- Kendi huylarından çıkmış tek olmuş... canı, canına can katan sevgiliyse çırçıplak bir hale gelmiştir.
- گشت فرد از کسوهی خوهای خویش ** شد برهنه جان به جانافزای خویش
- O tek ve benzersiz, eşsiz örneksiz padişahın huzuruna çırçıplak gidince padişah, ona kendi kutlu sıfatlarından bir elbise giydirmiştir.
- چون برهنه رفت پیش شاه فرد ** شاهش از اوصاف قدسی جامه کرد
- Padişahın sıfatlarından bir elbiseye bürünmüş, kuyudan mevki ve ikbal sayvanının üstüne uçmuştur. 3615
- خلعتی پوشید از اوصاف شاه ** بر پرید از چاه بر ایوان جاه
- Tortulu bir şey saf oldu mu böyle olur.

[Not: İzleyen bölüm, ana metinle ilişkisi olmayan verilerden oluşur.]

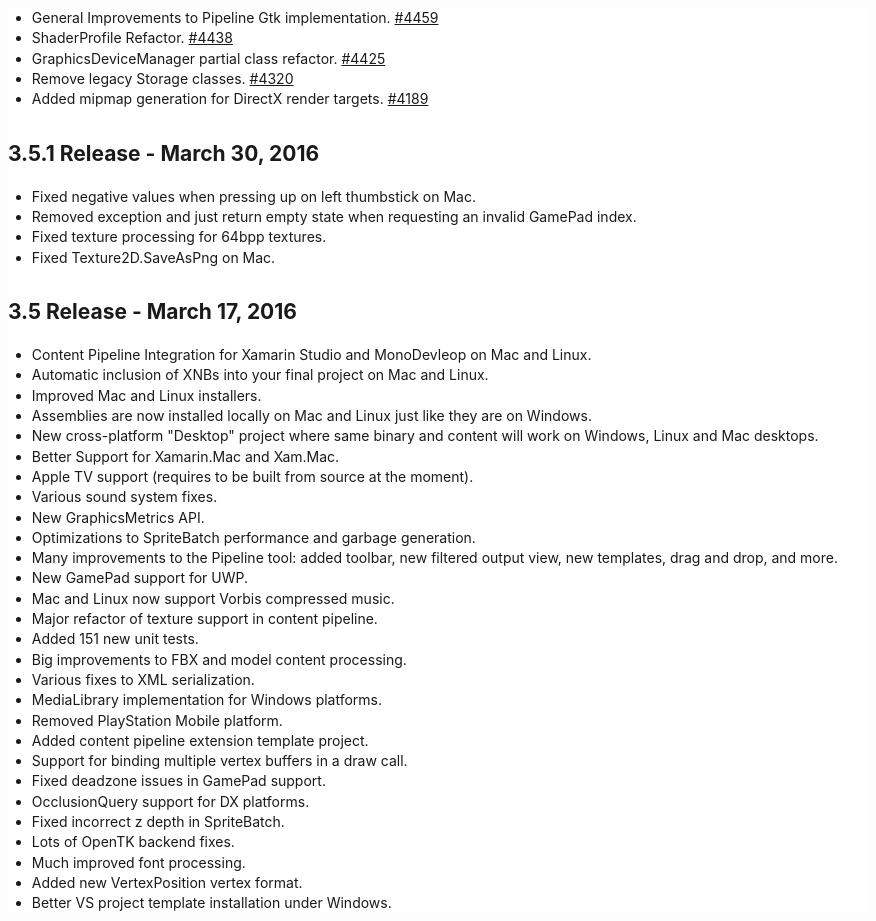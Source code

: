  - General Improvements to Pipeline Gtk implementation. [#4459](https://github.com/MonoGame/MonoGame/pull/4459)
 - ShaderProfile Refactor. [#4438](https://github.com/MonoGame/MonoGame/pull/4438)
 - GraphicsDeviceManager partial class refactor. [#4425](https://github.com/MonoGame/MonoGame/pull/4425)
 - Remove legacy Storage classes. [#4320](https://github.com/MonoGame/MonoGame/pull/4320)
 - Added mipmap generation for DirectX render targets. [#4189](https://github.com/MonoGame/MonoGame/pull/4189)
 

## 3.5.1 Release - March 30, 2016

 - Fixed negative values when pressing up on left thumbstick on Mac.
 - Removed exception and just return empty state when requesting an invalid GamePad index.
 - Fixed texture processing for 64bpp textures.
 - Fixed Texture2D.SaveAsPng on Mac.


## 3.5 Release - March 17, 2016

 - Content Pipeline Integration for Xamarin Studio and MonoDevleop on Mac and Linux.
 - Automatic inclusion of XNBs into your final project on Mac and Linux.
 - Improved Mac and Linux installers.
 - Assemblies are now installed locally on Mac and Linux just like they are on Windows.
 - New cross-platform "Desktop" project where same binary and content will work on Windows, Linux and Mac desktops.
 - Better Support for Xamarin.Mac and Xam.Mac.
 - Apple TV support (requires to be built from source at the moment).
 - Various sound system fixes.
 - New GraphicsMetrics API.
 - Optimizations to SpriteBatch performance and garbage generation.
 - Many improvements to the Pipeline tool: added toolbar, new filtered output view, new templates, drag and drop, and more.
 - New GamePad support for UWP.
 - Mac and Linux now support Vorbis compressed music.
 - Major refactor of texture support in content pipeline.
 - Added 151 new unit tests.
 - Big improvements to FBX and model content processing.
 - Various fixes to XML serialization.
 - MediaLibrary implementation for Windows platforms.
 - Removed PlayStation Mobile platform.
 - Added content pipeline extension template project.
 - Support for binding multiple vertex buffers in a draw call.
 - Fixed deadzone issues in GamePad support.
 - OcclusionQuery support for DX platforms.
 - Fixed incorrect z depth in SpriteBatch.
 - Lots of OpenTK backend fixes.
 - Much improved font processing.
 - Added new VertexPosition vertex format.
 - Better VS project template installation under Windows.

Tıpkı onun gibi o da tasın dibinden üstüne çıkmıştır.
- این چنین باشد چو دردی صاف گشت ** از بن طشت آمد او بالای طشت
- Tasın dibindeyken tortuluydu, toprak cüzülerı, ona karışmış, o şomluk onu bulandırmıştı.
- در بن طشت از چه بود او دردناک ** شومی آمیزش اجزای خاک
- Hiç de hoş olmayan dost, onun kolunu kanadını bağlamıştı. Fakat o, aslında yüceydi.
- یار ناخوش پر و بالش بسته بود ** ورنه او در اصل بس برجسته بود
- "Yeryüzüne inin" sesi gelince onu Harut gibi baş aşağı asakodu.
- چون عتاب اهبطوا انگیختند ** همچو هاروتش نگون آویختند
- Harut, gökteki meleklerdendi, bir azar yüzünden öylece asılı kaldı. 3620
- بود هاروت از ملاک آسمان ** از عتابی شد معلق همچنان
- Baş aşağı asılı kalmasının sebebi, baştan çıkması, kendisini baş sanması ve yalnızca öne geçmeye kalkışmasıydı.
- سرنگون زان شد که از سر دور ماند ** خویش را سر ساخت و تنها پیش راند
- Sepet, kendisini suyla dolu görünce nazlandı, istiğnaya girişti de sudan çekildi hani.